Ragazzo d’oro e roccia per l’Armandone Picchi. Difenderà i nostri sogni

Il commento di Max Lodi

L’Armandone Picchi, quando venne a chiudere la carriera a Varese, ne parlò benone. Spartaco, che ragazzo d’oro. Che jolly di difesa. Che roccia di fisico e di temperamento. Helenio Herrera ci aveva visto giusto, a volerlo all’Inter. L’Inter piccola, poi diventata grande. Anzi, “g” maiuscola: Grande. L’Inter costruita da Angelo Moratti e che Italo Allodi faceva venire in ritiro al Palace Hotel di Varese. Qui viveva le vigilie delle partite casalinghe di campionati trionfali, di Coppe dei Campioni (allora si chiamavano così) superlative, di un’epoca che fece presto a trasformarsi in epopea.

Do you remember, amico calciofilo, il fantastico refrain della canzone-formazione più in voga allora? Sarti, Burgnich, Facchetti; Tagnin, Guarneri, Picchi; Jair, Mazzola, Peirò, Suarez, Corso. A latere (ma mica tanto a latere) Domenghini, Bedin, Milani, Landini.
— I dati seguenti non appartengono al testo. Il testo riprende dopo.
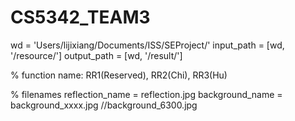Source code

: # CS5342_TEAM3

wd = 'Users/lijixiang/Documents/ISS/SEProject/'
input_path = [wd, '/resource/']
output_path = [wd, '/result/']

% function name: RR1(Reserved), RR2(Chi), RR3(Hu)

% filenames 
reflection_name = reflection.jpg 
background_name = background_xxxx.jpg  //background_6300.jpg
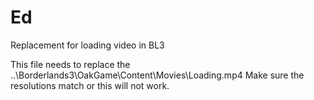# Ed
Replacement for loading video in BL3

This file needs to replace the ..\Borderlands3\OakGame\Content\Movies\Loading.mp4
Make sure the resolutions match or this will not work.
Proprio lui, Landini da Terranuova Bracciolini, Toscana, ora celebre per lo stabilimento della maison globale Prada e allora famosa per lui, quando diventò puntello prezioso della Valanga Nerazzurra e fu glorificato dalla passione popolare.

Retroguardista lupesco: anticipo digrignante, contrasto di potenza montagnina, scaltrezza degna dell’antica furbizia delle sue contrade. Impersonò l’umile spirito di servizio: se mi chiamate, rispondo. Il Mago lo chiamò spesso: fai questo e fai quello. Lui faceva, e così bene da mettere in difficoltà l’allenatorissimo. Finì – di partita in partita, di stagione in stagione, d’impresa in impresa – per conquistare il posto da titolare.

Nel frattempo, la sorte gli aveva riservato l’incolpevole dramma di Middlesborough, l’Italia pretenziosa di Fabbri sconfitta 1-0 dal ridolinismo (copyright Valcareggi) della Corea, gol dell’odontotecnico Pak Doo Ik e tutti vergognosamente a casa, accolti da un diluvio di pomodori.

L’incidente di percorso non cambiò la strada professionale di Landini: anzi, sfiorivano gli dei della San Siro baùscia e brillava sempre di più la sua timida stella. Così, senza esagerare. Però d’una bella, affidabile, confortevole luce: quella della normalità di successo. Un po’ simbolica d’anni in cui avveniva l’accorciamento della distanza tra le classi, e quella media diveniva la più frequentata. Landini fu protagonista sportivo della trasformazione, senz’accorgersi d’esserlo. E per questo, tanto più ammirabile. Scortò speranze e sogni di molti, non facendosi quasi mai scartare da nessuno. Gliene siamo ancora grati, con un filo di friggente (non struggente, dài) nostalgia, ch’egli certo comprenderà. Benvenuto tra di noi.